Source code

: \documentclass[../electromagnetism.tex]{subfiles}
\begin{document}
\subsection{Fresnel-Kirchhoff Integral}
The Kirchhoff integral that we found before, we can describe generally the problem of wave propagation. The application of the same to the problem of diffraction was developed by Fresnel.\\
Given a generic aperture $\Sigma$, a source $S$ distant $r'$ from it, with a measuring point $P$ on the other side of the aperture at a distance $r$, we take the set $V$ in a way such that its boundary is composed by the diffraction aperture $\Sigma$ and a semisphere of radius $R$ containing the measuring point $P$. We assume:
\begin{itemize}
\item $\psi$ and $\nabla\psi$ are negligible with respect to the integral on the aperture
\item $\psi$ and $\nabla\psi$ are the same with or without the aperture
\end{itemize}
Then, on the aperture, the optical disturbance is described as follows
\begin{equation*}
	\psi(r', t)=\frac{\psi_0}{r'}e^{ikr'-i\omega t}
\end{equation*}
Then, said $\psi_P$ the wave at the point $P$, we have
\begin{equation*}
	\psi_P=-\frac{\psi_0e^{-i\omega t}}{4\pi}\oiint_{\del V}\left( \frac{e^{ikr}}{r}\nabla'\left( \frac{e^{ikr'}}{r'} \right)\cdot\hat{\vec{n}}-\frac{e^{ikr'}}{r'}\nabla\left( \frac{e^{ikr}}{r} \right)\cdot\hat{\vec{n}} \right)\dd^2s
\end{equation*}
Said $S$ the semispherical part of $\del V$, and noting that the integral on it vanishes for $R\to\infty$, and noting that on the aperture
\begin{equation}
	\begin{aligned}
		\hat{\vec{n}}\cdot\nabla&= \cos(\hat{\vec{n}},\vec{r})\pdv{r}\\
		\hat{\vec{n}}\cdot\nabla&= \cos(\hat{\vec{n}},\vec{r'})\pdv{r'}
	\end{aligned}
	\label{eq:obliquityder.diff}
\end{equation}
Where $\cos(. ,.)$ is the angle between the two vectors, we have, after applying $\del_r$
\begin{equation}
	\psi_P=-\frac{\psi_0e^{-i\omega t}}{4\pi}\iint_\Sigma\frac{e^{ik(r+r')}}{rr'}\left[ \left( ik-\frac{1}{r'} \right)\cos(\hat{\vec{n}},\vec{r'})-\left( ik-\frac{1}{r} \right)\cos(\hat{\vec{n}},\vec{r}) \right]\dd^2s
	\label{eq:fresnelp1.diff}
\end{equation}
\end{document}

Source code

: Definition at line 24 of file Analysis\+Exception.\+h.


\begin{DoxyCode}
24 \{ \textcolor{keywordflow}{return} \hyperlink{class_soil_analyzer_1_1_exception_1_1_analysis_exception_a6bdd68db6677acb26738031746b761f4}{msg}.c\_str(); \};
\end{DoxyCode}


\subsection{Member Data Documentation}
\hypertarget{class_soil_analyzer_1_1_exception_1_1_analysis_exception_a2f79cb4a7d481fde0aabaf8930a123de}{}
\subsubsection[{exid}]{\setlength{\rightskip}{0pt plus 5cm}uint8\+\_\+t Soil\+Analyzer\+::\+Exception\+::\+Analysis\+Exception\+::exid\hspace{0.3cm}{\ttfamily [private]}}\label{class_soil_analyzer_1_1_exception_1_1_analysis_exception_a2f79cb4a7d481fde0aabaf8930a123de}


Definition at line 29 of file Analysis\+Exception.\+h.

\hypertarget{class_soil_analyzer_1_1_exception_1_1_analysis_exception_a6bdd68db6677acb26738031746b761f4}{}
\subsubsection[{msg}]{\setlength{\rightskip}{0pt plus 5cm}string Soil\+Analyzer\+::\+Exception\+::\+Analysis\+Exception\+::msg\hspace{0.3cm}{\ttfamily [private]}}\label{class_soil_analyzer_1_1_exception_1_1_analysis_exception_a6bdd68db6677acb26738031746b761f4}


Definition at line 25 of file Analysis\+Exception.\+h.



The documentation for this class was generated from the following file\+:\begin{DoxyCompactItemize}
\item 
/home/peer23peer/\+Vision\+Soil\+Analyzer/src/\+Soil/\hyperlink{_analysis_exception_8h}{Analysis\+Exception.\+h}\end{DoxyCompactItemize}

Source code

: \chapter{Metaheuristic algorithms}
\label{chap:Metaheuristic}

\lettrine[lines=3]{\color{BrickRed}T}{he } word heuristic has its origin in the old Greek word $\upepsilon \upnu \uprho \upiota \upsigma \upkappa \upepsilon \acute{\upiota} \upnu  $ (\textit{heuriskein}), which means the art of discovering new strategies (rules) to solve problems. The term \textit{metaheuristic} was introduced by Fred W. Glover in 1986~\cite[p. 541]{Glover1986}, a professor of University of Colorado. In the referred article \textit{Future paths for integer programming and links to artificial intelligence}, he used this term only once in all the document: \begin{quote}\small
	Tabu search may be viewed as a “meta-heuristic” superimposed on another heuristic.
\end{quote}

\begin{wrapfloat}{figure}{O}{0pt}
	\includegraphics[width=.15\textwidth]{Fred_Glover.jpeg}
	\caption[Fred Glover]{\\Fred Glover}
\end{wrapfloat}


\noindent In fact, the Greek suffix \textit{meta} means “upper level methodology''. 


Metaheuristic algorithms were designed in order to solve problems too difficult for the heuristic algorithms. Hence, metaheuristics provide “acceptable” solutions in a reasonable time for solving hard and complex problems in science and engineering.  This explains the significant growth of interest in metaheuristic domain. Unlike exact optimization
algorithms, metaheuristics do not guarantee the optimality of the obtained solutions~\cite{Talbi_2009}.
****
EXERCISE PROMPT: Exactly as they appear above, the records are to be transcribed in full.

TASK SOLUTION:
Source code

: \documentclass[../electromagnetism.tex]{subfiles}
\begin{document}
\subsection{Fresnel-Kirchhoff Integral}
The Kirchhoff integral that we found before, we can describe generally the problem of wave propagation. The application of the same to the problem of diffraction was developed by Fresnel.\\
Given a generic aperture $\Sigma$, a source $S$ distant $r'$ from it, with a measuring point $P$ on the other side of the aperture at a distance $r$, we take the set $V$ in a way such that its boundary is composed by the diffraction aperture $\Sigma$ and a semisphere of radius $R$ containing the measuring point $P$. We assume:
\begin{itemize}
\item $\psi$ and $\nabla\psi$ are negligible with respect to the integral on the aperture
\item $\psi$ and $\nabla\psi$ are the same with or without the aperture
\end{itemize}
Then, on the aperture, the optical disturbance is described as follows
\begin{equation*}
	\psi(r', t)=\frac{\psi_0}{r'}e^{ikr'-i\omega t}
\end{equation*}
Then, said $\psi_P$ the wave at the point $P$, we have
\begin{equation*}
	\psi_P=-\frac{\psi_0e^{-i\omega t}}{4\pi}\oiint_{\del V}\left( \frac{e^{ikr}}{r}\nabla'\left( \frac{e^{ikr'}}{r'} \right)\cdot\hat{\vec{n}}-\frac{e^{ikr'}}{r'}\nabla\left( \frac{e^{ikr}}{r} \right)\cdot\hat{\vec{n}} \right)\dd^2s
\end{equation*}
Said $S$ the semispherical part of $\del V$, and noting that the integral on it vanishes for $R\to\infty$, and noting that on the aperture
\begin{equation}
	\begin{aligned}
		\hat{\vec{n}}\cdot\nabla&= \cos(\hat{\vec{n}},\vec{r})\pdv{r}\\
		\hat{\vec{n}}\cdot\nabla&= \cos(\hat{\vec{n}},\vec{r'})\pdv{r'}
	\end{aligned}
	\label{eq:obliquityder.diff}
\end{equation}
Where $\cos(. ,.)$ is the angle between the two vectors, we have, after applying $\del_r$
\begin{equation}
	\psi_P=-\frac{\psi_0e^{-i\omega t}}{4\pi}\iint_\Sigma\frac{e^{ik(r+r')}}{rr'}\left[ \left( ik-\frac{1}{r'} \right)\cos(\hat{\vec{n}},\vec{r'})-\left( ik-\frac{1}{r} \right)\cos(\hat{\vec{n}},\vec{r}) \right]\dd^2s
	\label{eq:fresnelp1.diff}
\end{equation}
\end{document}

Source code

: Definition at line 24 of file Analysis\+Exception.\+h.


\begin{DoxyCode}
24 \{ \textcolor{keywordflow}{return} \hyperlink{class_soil_analyzer_1_1_exception_1_1_analysis_exception_a6bdd68db6677acb26738031746b761f4}{msg}.c\_str(); \};
\end{DoxyCode}


\subsection{Member Data Documentation}
\hypertarget{class_soil_analyzer_1_1_exception_1_1_analysis_exception_a2f79cb4a7d481fde0aabaf8930a123de}{}
\subsubsection[{exid}]{\setlength{\rightskip}{0pt plus 5cm}uint8\+\_\+t Soil\+Analyzer\+::\+Exception\+::\+Analysis\+Exception\+::exid\hspace{0.3cm}{\ttfamily [private]}}\label{class_soil_analyzer_1_1_exception_1_1_analysis_exception_a2f79cb4a7d481fde0aabaf8930a123de}


Definition at line 29 of file Analysis\+Exception.\+h.

\hypertarget{class_soil_analyzer_1_1_exception_1_1_analysis_exception_a6bdd68db6677acb26738031746b761f4}{}
\subsubsection[{msg}]{\setlength{\rightskip}{0pt plus 5cm}string Soil\+Analyzer\+::\+Exception\+::\+Analysis\+Exception\+::msg\hspace{0.3cm}{\ttfamily [private]}}\label{class_soil_analyzer_1_1_exception_1_1_analysis_exception_a6bdd68db6677acb26738031746b761f4}


Definition at line 25 of file Analysis\+Exception.\+h.



The documentation for this class was generated from the following file\+:\begin{DoxyCompactItemize}
\item 
/home/peer23peer/\+Vision\+Soil\+Analyzer/src/\+Soil/\hyperlink{_analysis_exception_8h}{Analysis\+Exception.\+h}\end{DoxyCompactItemize}

Source code

: \chapter{Metaheuristic algorithms}
\label{chap:Metaheuristic}

\lettrine[lines=3]{\color{BrickRed}T}{he } word heuristic has its origin in the old Greek word $\upepsilon \upnu \uprho \upiota \upsigma \upkappa \upepsilon \acute{\upiota} \upnu  $ (\textit{heuriskein}), which means the art of discovering new strategies (rules) to solve problems. The term \textit{metaheuristic} was introduced by Fred W. Glover in 1986~\cite[p. 541]{Glover1986}, a professor of University of Colorado. In the referred article \textit{Future paths for integer programming and links to artificial intelligence}, he used this term only once in all the document: \begin{quote}\small
	Tabu search may be viewed as a “meta-heuristic” superimposed on another heuristic.
\end{quote}

\begin{wrapfloat}{figure}{O}{0pt}
	\includegraphics[width=.15\textwidth]{Fred_Glover.jpeg}
	\caption[Fred Glover]{\\Fred Glover}
\end{wrapfloat}


\noindent In fact, the Greek suffix \textit{meta} means “upper level methodology''. 


Metaheuristic algorithms were designed in order to solve problems too difficult for the heuristic algorithms. Hence, metaheuristics provide “acceptable” solutions in a reasonable time for solving hard and complex problems in science and engineering.  This explains the significant growth of interest in metaheuristic domain. Unlike exact optimization
algorithms, metaheuristics do not guarantee the optimality of the obtained solutions~\cite{Talbi_2009}.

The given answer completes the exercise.